Exercise description: Below are entries; copy exactly the lines from the one with "charting program which" through the one with "For the sentiment", both included, and leave out the rest.

Dataset entries

=== Begin Enclosure ===

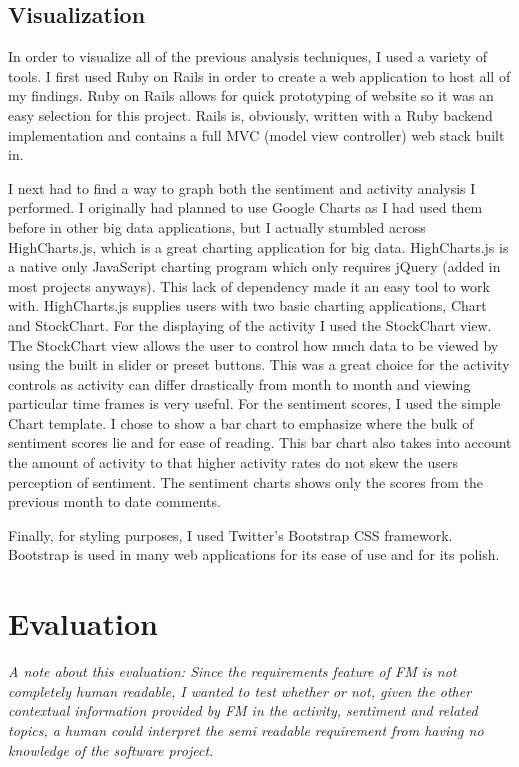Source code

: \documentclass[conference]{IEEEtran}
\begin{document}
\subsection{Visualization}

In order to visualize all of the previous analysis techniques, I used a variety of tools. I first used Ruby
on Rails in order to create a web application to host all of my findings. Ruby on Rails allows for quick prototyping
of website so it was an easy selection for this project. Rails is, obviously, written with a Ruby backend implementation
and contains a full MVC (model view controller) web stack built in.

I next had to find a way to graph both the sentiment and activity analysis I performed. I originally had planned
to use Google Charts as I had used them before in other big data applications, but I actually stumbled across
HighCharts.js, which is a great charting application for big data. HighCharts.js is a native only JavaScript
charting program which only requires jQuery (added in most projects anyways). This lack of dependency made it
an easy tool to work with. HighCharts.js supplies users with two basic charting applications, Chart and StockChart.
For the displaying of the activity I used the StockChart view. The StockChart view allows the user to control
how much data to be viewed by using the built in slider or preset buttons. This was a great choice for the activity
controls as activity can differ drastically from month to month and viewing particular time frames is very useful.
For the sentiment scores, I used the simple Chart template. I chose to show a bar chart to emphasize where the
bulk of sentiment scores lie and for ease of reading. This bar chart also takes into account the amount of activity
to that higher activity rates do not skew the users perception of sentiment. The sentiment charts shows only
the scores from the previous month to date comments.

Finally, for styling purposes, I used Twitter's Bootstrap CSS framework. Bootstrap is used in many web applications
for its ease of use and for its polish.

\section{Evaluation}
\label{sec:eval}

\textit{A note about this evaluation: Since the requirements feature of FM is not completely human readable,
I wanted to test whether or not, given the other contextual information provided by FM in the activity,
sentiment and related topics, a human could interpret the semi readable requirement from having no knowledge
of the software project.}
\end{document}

=== End Enclosure ===
=== Begin Enclosure ===

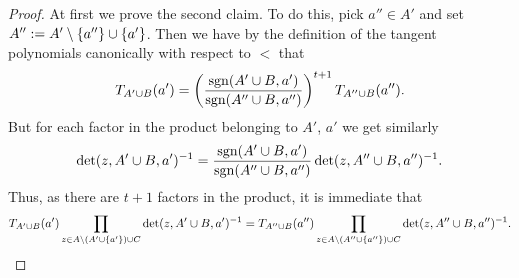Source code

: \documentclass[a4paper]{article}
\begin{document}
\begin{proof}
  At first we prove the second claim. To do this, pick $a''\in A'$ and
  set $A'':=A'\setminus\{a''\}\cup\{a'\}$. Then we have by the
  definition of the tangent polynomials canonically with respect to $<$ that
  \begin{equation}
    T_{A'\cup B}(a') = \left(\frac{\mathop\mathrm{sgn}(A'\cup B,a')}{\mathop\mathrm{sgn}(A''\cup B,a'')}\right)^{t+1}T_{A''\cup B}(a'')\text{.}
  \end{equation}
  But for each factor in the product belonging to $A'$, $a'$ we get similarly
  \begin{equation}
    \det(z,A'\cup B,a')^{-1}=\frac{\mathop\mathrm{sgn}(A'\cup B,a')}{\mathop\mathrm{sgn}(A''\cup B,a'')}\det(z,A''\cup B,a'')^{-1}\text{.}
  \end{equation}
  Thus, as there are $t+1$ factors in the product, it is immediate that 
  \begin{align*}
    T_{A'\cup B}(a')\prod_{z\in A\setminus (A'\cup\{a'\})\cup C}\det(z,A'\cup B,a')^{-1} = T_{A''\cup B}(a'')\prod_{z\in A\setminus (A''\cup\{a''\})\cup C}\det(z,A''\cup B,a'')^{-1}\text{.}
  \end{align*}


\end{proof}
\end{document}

=== End Enclosure ===

Task result:
charting program which only requires jQuery (added in most projects anyways). This lack of dependency made it
an easy tool to work with. HighCharts.js supplies users with two basic charting applications, Chart and StockChart.
For the displaying of the activity I used the StockChart view. The StockChart view allows the user to control
how much data to be viewed by using the built in slider or preset buttons. This was a great choice for the activity
controls as activity can differ drastically from month to month and viewing particular time frames is very useful.
For the sentiment scores, I used the simple Chart template. I chose to show a bar chart to emphasize where the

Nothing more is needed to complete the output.